You Learn What You Like
How can you ever know what you like or how you like to be treated on a date if you do not have anything to compare it to? Remember the woman that I mentioned at the beginning that I was counseling, this was her main concern.
That she would start dating one man, marry him, and then found out that she did not like him because she did not have anyone else to compare it to. As her counselor, I felt this was a VALID feeling. At the end whoever she dated and/or married she was going to be the one in that situation. Not her family and not her friends. She had to be happy with the decisions she made in regards to men. Not anyone else.
As I always say, I do not date the same men now that I dated back in the day. In fact, I date so much better. Because I used to go for superficial men that had no real depth and now I know what to look for because I have dated and been with men who were wrong.
And guess what, some of those men even wanted to marry me. I could not even imagine marrying those men and being stuck with them after living life, dating better men, and realizing what they offered was never good for me. I learned that because I was dating multiple men. Also, check out my video below on the bad dating experiences I had that caused me to be celibate for over 5 years.
Dating Multiple Men ~ Summing it all up
Once you start dating someone it does not mean that the man is dedicated to you and it does not mean that you are dedicated to him. All it means is that you are dating to try to see if you can form something deeper so you both will know if you can form an actual relationship.

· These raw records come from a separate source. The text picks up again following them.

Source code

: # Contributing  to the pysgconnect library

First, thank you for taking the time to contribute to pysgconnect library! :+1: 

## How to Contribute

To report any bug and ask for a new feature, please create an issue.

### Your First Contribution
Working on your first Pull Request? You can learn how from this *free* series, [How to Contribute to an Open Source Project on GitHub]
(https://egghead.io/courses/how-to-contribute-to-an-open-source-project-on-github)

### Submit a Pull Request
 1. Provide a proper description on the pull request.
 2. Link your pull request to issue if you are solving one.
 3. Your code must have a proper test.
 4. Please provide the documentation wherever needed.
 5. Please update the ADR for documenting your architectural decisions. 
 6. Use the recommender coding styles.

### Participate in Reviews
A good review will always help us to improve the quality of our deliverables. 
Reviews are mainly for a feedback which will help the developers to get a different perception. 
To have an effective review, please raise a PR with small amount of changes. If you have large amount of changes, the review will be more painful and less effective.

And if during the dating process you determine that is not the case, then you still have other options because you always kept your options open and did not shut down your life based on a man that you may or may not have ended up with. Thus leading to your time NOT being wasted for months or sometimes years on end with one man dating you, not being sure about you, you only dating him only to realize it was not right. And bam there a year wasted on the wrong one.
Another benefit is so that during this process you do not become jilted remember NOT to have sex with them. You can check out my video on why being celibate is not just about NOT having sex. It is about protecting you from getting attached to men who may not be in your life a few weeks from now, months from now, or a year from now.